Hommage à une femme noire engagée

emme et Noire, immigrante, Anne Greenup faisait partie d’un groupe doublement opprimé au moment où elle fondait le Coloured Women’s Club de Montréal en 1902. Il s’agissait alors de la première association de femmes noires au Canada. Elle était vouée à l’entraide, à la lutte contre la pauvreté et les exclusions.

Presque cent ans plus tard, le ministre de la Citoyenneté du Québec, André Boisclair, a tenu hier à rendre hommage à cette femme qui, dit-il, « par ses réalisations, sert de modèle à l’ensemble des Québécois et des Québécoises, et qui incarne par ailleurs des valeurs qui sont précieuses pour notre société », dans le cadre du Mois de l’histoire des Noirs du Québec.

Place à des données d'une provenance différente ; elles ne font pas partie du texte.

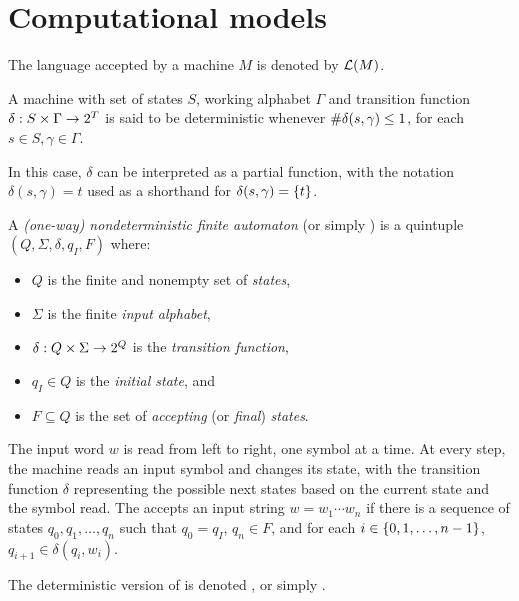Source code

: \chapter{Computational models}
The language accepted by a machine $M$ is denoted by $\mathcal L(M)$.


\begin{defn}
	A machine with set of states $S$, working alphabet $\Gamma$ and transition function $\delta:S\times\Gamma\to2^{T}$ is said to be deterministic whenever $\# \delta(s,\gamma)\le1$, for each $s\in S,\gamma\in\Gamma$.

	In this case, $\delta$ can be interpreted as a partial function, with the notation $\delta(s,\gamma)=t$ used as a shorthand for $\delta(s,\gamma)=\{t\}$.
\end{defn}

\begin{defn}
	A \emph{(one-way) nondeterministic finite automaton} (\ONFA or simply \NFA) is a quintuple $(Q,\Sigma,\delta,q_I,F)$ where:
	\begin{itemize}
		\item $Q$ is the finite and nonempty set of \emph{states},
		\item $\Sigma$ is the finite \emph{input alphabet},
		\item $\delta:Q\times\Sigma\to2^{Q}$ is the \emph{transition function},
		\item $q_I\in Q$ is the \emph{initial state}, and
		\item $F\subseteq Q$ is the set of \emph{accepting} (or \emph{final}) \emph{states}.
	\end{itemize}
	The input word $w$ is read from left to right, one symbol at a time.
	At every step, the machine reads an input symbol and changes its state, with the transition function $\delta$ representing the possible next states based on the current state and the symbol read.
	The \NFA accepts an input string $w=w_1\cdots w_n$ if there is a sequence of states $q_0,q_1,\dots,q_n$ such that $q_0=q_I$, $q_n\in F$, and for each $i\in\{0,1,\dots,n-1\}$, $q_{i+1}\in\delta(q_i,w_i)$.

	The deterministic version of \ONFA is denoted \ODFA, or simply \DFA.
\end{defn}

Née aux États-Unis, Anne Greenup est arrivée au Québec à la fin du siècle dernier, et c’est avec six autres Américaines qu’elle fonda le club quelques années plus tard.

« À l’époque, une femme noire, même si elle était détentrice d’un doctorat, ne pouvait devenir autre chose que domestique, et recevoir un salaire très bas. Et les hommes noirs ne faisaient pas tellement plus d’argent », de témoigner Blanche Baird, qui, à 92 ans, est aujourd’hui la plus ancienne membre du club.

Or, depuis les débuts du Coloured Women’s Club, la situation des femmes noires s’est passablement améliorée, dit-elle.

Au moment de la création du club, les femmes noires, qui vivaient dans des conditions difficiles, et qui étaient souvent femmes des employés des chemins de fer, étaient même exclues des réseaux de solidarité existants, rappelait hier Lucille Grand, présidente du Coloured Women’s Club d’aujourd’hui.

Parmi les services qu’il rendait à l’époque à la population du quartier Saint-Antoine, qui s’appelle aujourd’hui Saint-Henri-Petite-Bourgogne, le club tentait de venir en aide à des étudiants noirs dont les parents n’arrivaient pas à financer les études. Les femmes ont également organisé des refuges pour les soldats revenant de la guerre des Boers, distribué des soupes populaires, travaillé dans les hôpitaux, conseillé les mères célibataires, et sont venues en aide aux sans-abri et aux sans-emploi.

Aujourd’hui, le club célèbre ses 95 ans. Il accompagne encore les jeunes et les personnes âgées dans le besoin.

« Nous avons moins de travail à faire parce que la communauté noire vit mieux qu’avant », dit Mme Baird.